[INFORMATION GIVEN — start]

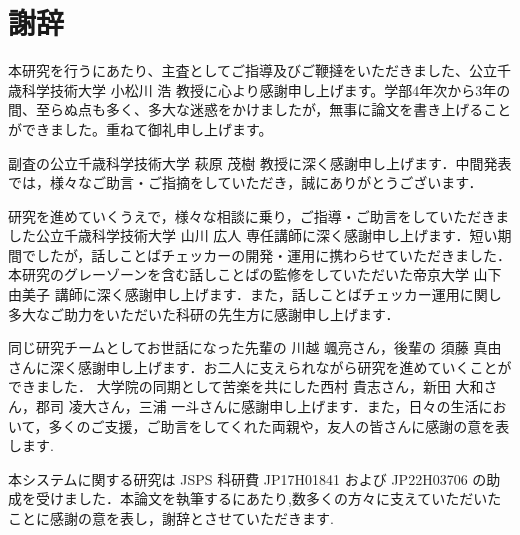 \chapter*{謝辞}

本研究を行うにあたり、主査としてご指導及びご鞭撻をいただきました、公立千歳科学技術大学 小松川 浩 教授に心より感謝申し上げます。学部4年次から3年の間、至らぬ点も多く、多大な迷惑をかけましたが，無事に論文を書き上げることができました。重ねて御礼申し上げます。

副査の公立千歳科学技術大学 萩原 茂樹 教授に深く感謝申し上げます．中間発表では，様々なご助言・ご指摘をしていただき，誠にありがとうございます．

研究を進めていくうえで，様々な相談に乗り，ご指導・ご助言をしていただきました公立千歳科学技術大学 山川 広人 専任講師に深く感謝申し上げます．短い期間でしたが，話しことばチェッカーの開発・運用に携わらせていただきました．本研究のグレーゾーンを含む話しことばの監修をしていただいた帝京大学 山下由美子 講師に深く感謝申し上げます．また，話しことばチェッカー運用に関し多大なご助力をいただいた科研の先生方に感謝申し上げます．

同じ研究チームとしてお世話になった先輩の 川越 颯亮さん，後輩の 須藤 真由 さんに深く感謝申し上げます．お二人に支えられながら研究を進めていくことができました．
大学院の同期として苦楽を共にした西村 貴志さん，新田 大和さん，郡司 凌大さん，三浦 一斗さんに感謝申し上げます．また，日々の生活において，多くのご支援，ご助言をしてくれた両親や，友人の皆さんに感謝の意を表します.

本システムに関する研究は JSPS 科研費 JP17H01841 および JP22H03706 の助成を受けました．本論文を執筆するにあたり,数多くの方々に支えていただいたことに感謝の意を表し，謝辞とさせていただきます.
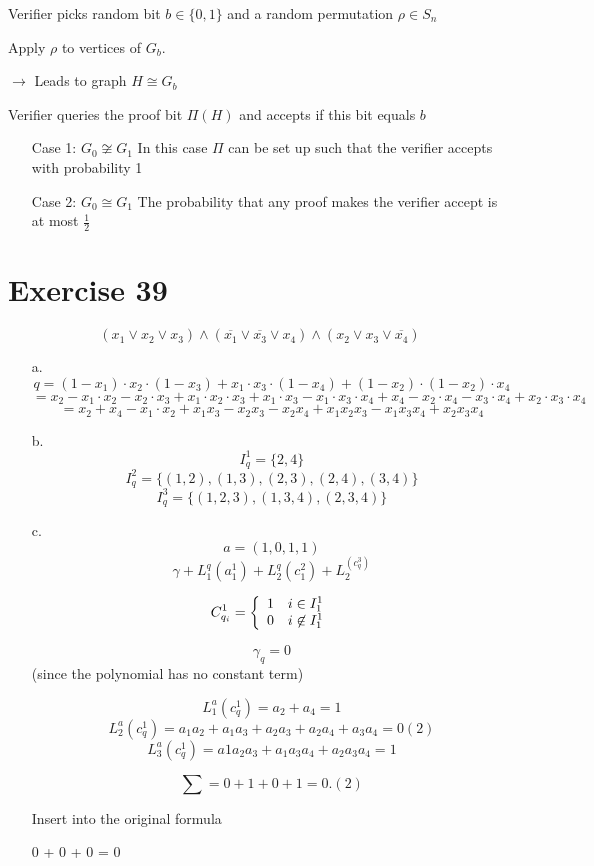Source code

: \documentclass[11pt]{article}
\theoremstyle{definition}
\theoremstyle{definition}
\begin{document}
Verifier picks random bit $ b \in \{0, 1\} $ and a random permutation $ \rho \in S_n $ \newline

Apply $ \rho $ to vertices of $ G_b $.

$ \rightarrow $ Leads to graph $ H \cong G_b $

Verifier queries the proof bit $ \Pi(H) $ and accepts if this bit equals $ b $

\begin{enumerate}
\item[Case 1:] $ G_0 \not \cong G_1 $ \newline
	In this case $ \Pi $ can be set up such that the verifier accepts with probability 1
\item[Case 2:] $ G_0 \cong G_1 $ \newline
	The probability that any proof makes the verifier accept is at most $ \frac{1}{2} $
\end{enumerate}

\section*{Exercise 39}

\[ (x_1 \vee x_2 \vee x_3) \wedge (\overline{x_1} \vee \overline{x_3} \vee x_4) \wedge (x_2 \vee x_3 \vee \overline{x_4}) \]

\begin{enumerate}
\item[a.] \[ q = (1 - x_1) \cdot x_2 \cdot (1 - x_3) + x_1 \cdot x_3 \cdot (1 - x_4) + (1 - x_2) \cdot (1 - x_2) \cdot x_4 \]
	\[ = x_2 - x_1 \cdot x_2 - x_2 \cdot x_3 + x_1  \cdot x_2 \cdot x_3 + x_1 \cdot x_3 - x_1 \cdot x_3 \cdot x_4 + x_4 - x_2 \cdot x_4 - x_3 \cdot x_4 + x_2 \cdot x_3 \cdot x_4\]
	\[ = x_2 + x_4 - x_1 \cdot x_2 + x_1 x_3 - x_2 x_3 - x_2 x_4 + x_1 x_2 x_3 - x_1 x_3 x_4 + x_2 x_3 x_4 \]
\item[b.] \[ I_q^1 = \{2, 4\} \]
 \[ I_q^2 = \{(1,2), (1, 3), (2, 3), (2, 4), (3, 4)\} \]
  \[ I_q^3 = \{(1, 2, 3), (1, 3, 4), (2, 3, 4)\} \]
\item[c.] \[ a = (1, 0, 1, 1) \]
	\[ \gamma + L_1^q(a_1^1) + L_2^q(c_1^2) + L_2^(c_q^3) \]
	
	\[ C_{q_i}^1 = \left\{ \begin{array}{c l}1 & i \in I_1^1 \\ 0 & i \not \in I_1^1 \end{array} \right. \]
	
	\[ \gamma_q = 0 \]
	(since the polynomial has no constant term)
	
	\[ L_1^a (c_q^1) = a_2 + a_4 = 1 \]
	\[ L_2^a (c_q^1) = a_1 a_2 + a_1 a_3 + a_2 a_3 + a_2 a_4 + a_3 a_4 = 0 (2) \]
	\[ L_3^a (c_q^1) = a1 a_2 a_3 + a_1 a_3 a_4 + a_2 a_3 a_4 = 1 \]
	
	\[ \sum = 0 + 1 + 0 + 1 = 0. (2) \]
	
	Insert into the original formula
	
	0 + 0 + 0 = 0

\end{enumerate}
\end{document}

[INFORMATION GIVEN — finish]

WHAT THIS TASK INVOLVES >> For every line above, produce an exact transcription that omits the images.

ANSWER SECTION >>
 \chapter*{謝辞}

本研究を行うにあたり、主査としてご指導及びご鞭撻をいただきました、公立千歳科学技術大学 小松川 浩 教授に心より感謝申し上げます。学部4年次から3年の間、至らぬ点も多く、多大な迷惑をかけましたが，無事に論文を書き上げることができました。重ねて御礼申し上げます。

副査の公立千歳科学技術大学 萩原 茂樹 教授に深く感謝申し上げます．中間発表では，様々なご助言・ご指摘をしていただき，誠にありがとうございます．

研究を進めていくうえで，様々な相談に乗り，ご指導・ご助言をしていただきました公立千歳科学技術大学 山川 広人 専任講師に深く感謝申し上げます．短い期間でしたが，話しことばチェッカーの開発・運用に携わらせていただきました．本研究のグレーゾーンを含む話しことばの監修をしていただいた帝京大学 山下由美子 講師に深く感謝申し上げます．また，話しことばチェッカー運用に関し多大なご助力をいただいた科研の先生方に感謝申し上げます．

同じ研究チームとしてお世話になった先輩の 川越 颯亮さん，後輩の 須藤 真由 さんに深く感謝申し上げます．お二人に支えられながら研究を進めていくことができました．
大学院の同期として苦楽を共にした西村 貴志さん，新田 大和さん，郡司 凌大さん，三浦 一斗さんに感謝申し上げます．また，日々の生活において，多くのご支援，ご助言をしてくれた両親や，友人の皆さんに感謝の意を表します.

本システムに関する研究は JSPS 科研費 JP17H01841 および JP22H03706 の助成を受けました．本論文を執筆するにあたり,数多くの方々に支えていただいたことに感謝の意を表し，謝辞とさせていただきます.
Source code

: \documentclass[11pt]{article}
\theoremstyle{definition}
\theoremstyle{definition}
\begin{document}
Verifier picks random bit $ b \in \{0, 1\} $ and a random permutation $ \rho \in S_n $ \newline

Apply $ \rho $ to vertices of $ G_b $.

$ \rightarrow $ Leads to graph $ H \cong G_b $

Verifier queries the proof bit $ \Pi(H) $ and accepts if this bit equals $ b $

\begin{enumerate}
\item[Case 1:] $ G_0 \not \cong G_1 $ \newline
	In this case $ \Pi $ can be set up such that the verifier accepts with probability 1
\item[Case 2:] $ G_0 \cong G_1 $ \newline
	The probability that any proof makes the verifier accept is at most $ \frac{1}{2} $
\end{enumerate}

\section*{Exercise 39}

\[ (x_1 \vee x_2 \vee x_3) \wedge (\overline{x_1} \vee \overline{x_3} \vee x_4) \wedge (x_2 \vee x_3 \vee \overline{x_4}) \]

\begin{enumerate}
\item[a.] \[ q = (1 - x_1) \cdot x_2 \cdot (1 - x_3) + x_1 \cdot x_3 \cdot (1 - x_4) + (1 - x_2) \cdot (1 - x_2) \cdot x_4 \]
	\[ = x_2 - x_1 \cdot x_2 - x_2 \cdot x_3 + x_1  \cdot x_2 \cdot x_3 + x_1 \cdot x_3 - x_1 \cdot x_3 \cdot x_4 + x_4 - x_2 \cdot x_4 - x_3 \cdot x_4 + x_2 \cdot x_3 \cdot x_4\]
	\[ = x_2 + x_4 - x_1 \cdot x_2 + x_1 x_3 - x_2 x_3 - x_2 x_4 + x_1 x_2 x_3 - x_1 x_3 x_4 + x_2 x_3 x_4 \]
\item[b.] \[ I_q^1 = \{2, 4\} \]
 \[ I_q^2 = \{(1,2), (1, 3), (2, 3), (2, 4), (3, 4)\} \]
  \[ I_q^3 = \{(1, 2, 3), (1, 3, 4), (2, 3, 4)\} \]
\item[c.] \[ a = (1, 0, 1, 1) \]
	\[ \gamma + L_1^q(a_1^1) + L_2^q(c_1^2) + L_2^(c_q^3) \]
	
	\[ C_{q_i}^1 = \left\{ \begin{array}{c l}1 & i \in I_1^1 \\ 0 & i \not \in I_1^1 \end{array} \right. \]
	
	\[ \gamma_q = 0 \]
	(since the polynomial has no constant term)
	
	\[ L_1^a (c_q^1) = a_2 + a_4 = 1 \]
	\[ L_2^a (c_q^1) = a_1 a_2 + a_1 a_3 + a_2 a_3 + a_2 a_4 + a_3 a_4 = 0 (2) \]
	\[ L_3^a (c_q^1) = a1 a_2 a_3 + a_1 a_3 a_4 + a_2 a_3 a_4 = 1 \]
	
	\[ \sum = 0 + 1 + 0 + 1 = 0. (2) \]
	
	Insert into the original formula
	
	0 + 0 + 0 = 0

\end{enumerate}
\end{document}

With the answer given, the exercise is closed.